I had a TNT1 with system RAM of 64MB and apeture set to 256M. No problem, 32 bit hardare has access to 4GB of address space.
All the apeture does is specify address space mapping, not physical memory.
You've misunderstood. Your TNT can't handle virtual memory, thus setting your apeture to 256 MB when your system memory is only 64 MB is pointless. (Your TNT accesses physical memory BTW.)

Drivers take into account different factors when determining how much AGP memory to allocate. One is the system BIOS setting, another is the Windows recommended apeture. Also the system memory size is taken into consideration. You wouldn't want all 64 MB of you system memory taken up by the video card as you wouldn't even be to boot Windows.
 
But even AGP aperture memory seems to be allocated on a as-needed basis, as I have 512M physical and the aperture set to 256 in the BIOS, and I typically have more than 256M free, even with quite a lot of programs loaded.
 
The only time I have needed to adjust my AGP aperture memory was for the Ruby Demo. As it required more memory than I had onboard with 3dc disabled. Also for early Anti Aliasing tests with a 64 meg Geforce 4 Ti 4200. I was just mostly concerned about not being able to adjust it if problems ever occured. Which I doubt they will.
 
Guden Oden said:
But even AGP aperture memory seems to be allocated on a as-needed basis, as I have 512M physical and the aperture set to 256 in the BIOS, and I typically have more than 256M free, even with quite a lot of programs loaded.
It depends. Some things are statically allocated, others are dynamic. In any event, the AGP aperture is based on physical memory addresses so that will restrict the amount of physical memory is available for apps once the aperture is in use and that means more swapping.
 
Ok, so no AGP aperture equivalent in PCI-e. What about "TLP payload size" then ? In my little LV-672 board I have not much to tinker with but there´s the this "thing". After some googling I found out that it is meaning Transportation Layer Packet payload size :? :

"The PCI Express protocol specifies a special packet to transmit payload data. This packet is
called Transaction Layer Protocol or TLP. In
addition to the actual data, the TLP adds a header
that carries information such as packet size,
message type (memory, I/O, or configuration),
traffic class for QoS and any modifications to the
default handling of the transaction (for example,
relaxed ordering, or snooping)"

Link

Has it´s value (can´t remember what it´s set at in bios) any importance regarding performance using system memory?
 
Looks like TLP/DLLP is a way for PCI Express to transfer its signalling information within the bus instead of on a separate bus. Basically this is an optimization that decreases effective bandwidth for the bus, but is made to decrease cost by reducing the pincount (and, alternatively, allowing for larger total bandwidth).
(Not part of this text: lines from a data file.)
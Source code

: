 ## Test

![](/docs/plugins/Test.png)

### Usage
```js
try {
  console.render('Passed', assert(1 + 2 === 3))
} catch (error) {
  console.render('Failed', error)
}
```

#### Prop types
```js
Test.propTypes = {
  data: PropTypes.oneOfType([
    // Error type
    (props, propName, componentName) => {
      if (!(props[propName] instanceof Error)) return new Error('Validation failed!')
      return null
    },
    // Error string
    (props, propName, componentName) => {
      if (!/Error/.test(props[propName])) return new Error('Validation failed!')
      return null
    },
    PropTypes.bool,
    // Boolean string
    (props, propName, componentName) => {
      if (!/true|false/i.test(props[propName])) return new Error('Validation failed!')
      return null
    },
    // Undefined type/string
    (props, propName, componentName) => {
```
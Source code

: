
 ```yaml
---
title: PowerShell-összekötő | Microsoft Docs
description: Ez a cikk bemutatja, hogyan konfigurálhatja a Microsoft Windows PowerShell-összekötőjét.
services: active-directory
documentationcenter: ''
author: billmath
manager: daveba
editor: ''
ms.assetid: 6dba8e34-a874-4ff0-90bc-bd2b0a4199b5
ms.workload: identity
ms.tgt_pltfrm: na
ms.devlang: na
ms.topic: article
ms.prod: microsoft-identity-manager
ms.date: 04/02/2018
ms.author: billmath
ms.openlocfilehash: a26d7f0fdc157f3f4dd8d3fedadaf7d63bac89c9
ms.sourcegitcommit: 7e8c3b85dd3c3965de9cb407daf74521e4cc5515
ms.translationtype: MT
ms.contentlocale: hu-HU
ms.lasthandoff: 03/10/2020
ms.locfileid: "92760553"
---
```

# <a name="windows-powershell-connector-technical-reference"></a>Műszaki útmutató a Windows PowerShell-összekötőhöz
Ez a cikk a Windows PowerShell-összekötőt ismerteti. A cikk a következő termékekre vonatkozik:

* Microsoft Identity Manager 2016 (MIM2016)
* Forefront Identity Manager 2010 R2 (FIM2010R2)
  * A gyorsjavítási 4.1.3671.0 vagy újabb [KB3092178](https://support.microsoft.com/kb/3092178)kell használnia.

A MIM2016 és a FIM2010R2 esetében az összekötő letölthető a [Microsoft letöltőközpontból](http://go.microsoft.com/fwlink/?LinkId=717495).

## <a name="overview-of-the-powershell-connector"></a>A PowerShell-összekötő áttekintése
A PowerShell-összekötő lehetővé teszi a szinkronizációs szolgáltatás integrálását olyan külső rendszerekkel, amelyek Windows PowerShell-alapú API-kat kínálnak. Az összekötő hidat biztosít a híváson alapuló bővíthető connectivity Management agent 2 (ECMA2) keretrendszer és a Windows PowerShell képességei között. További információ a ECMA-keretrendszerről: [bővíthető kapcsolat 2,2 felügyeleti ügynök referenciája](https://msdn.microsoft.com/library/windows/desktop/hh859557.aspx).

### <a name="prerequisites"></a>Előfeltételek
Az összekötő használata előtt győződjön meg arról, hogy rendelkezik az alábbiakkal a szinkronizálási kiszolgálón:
This is more of an optimization, then, on how efficient the bus itself is. Possible effects could be viewed when inspecting the performance of any high-bandwidth or latency-sensitive applications, such as Gigabit ethernet or some graphics applications.
 
Chalnoth said:
Looks like TLP/DLLP is a way for PCI Express to transfer its signalling information within the bus instead of on a separate bus. Basically this is an optimization that decreases effective bandwidth for the bus, but is made to decrease cost by reducing the pincount (and, alternatively, allowing for larger total bandwidth).

This is more of an optimization, then, on how efficient the bus itself is. Possible effects could be viewed when inspecting the performance of any high-bandwidth or latency-sensitive applications, such as Gigabit ethernet or some graphics applications.
I believe that if you don't have dedicated clock and signal lines, the system becomes more robust. Because you don't have to sync signal and clock, there are no headaches about equal physical wire delay between the two, and that in turn might enable you to crank the clock speed up higher.

Just theorizing here ... I know e.g. HyperTransport does it slightly differently. But then again, it goes to some lengths to avoid requiring equal trace lengths between lots of wires (one clock line per four data lines IIRC). If this wasn't beneficial in some way, noone would do it.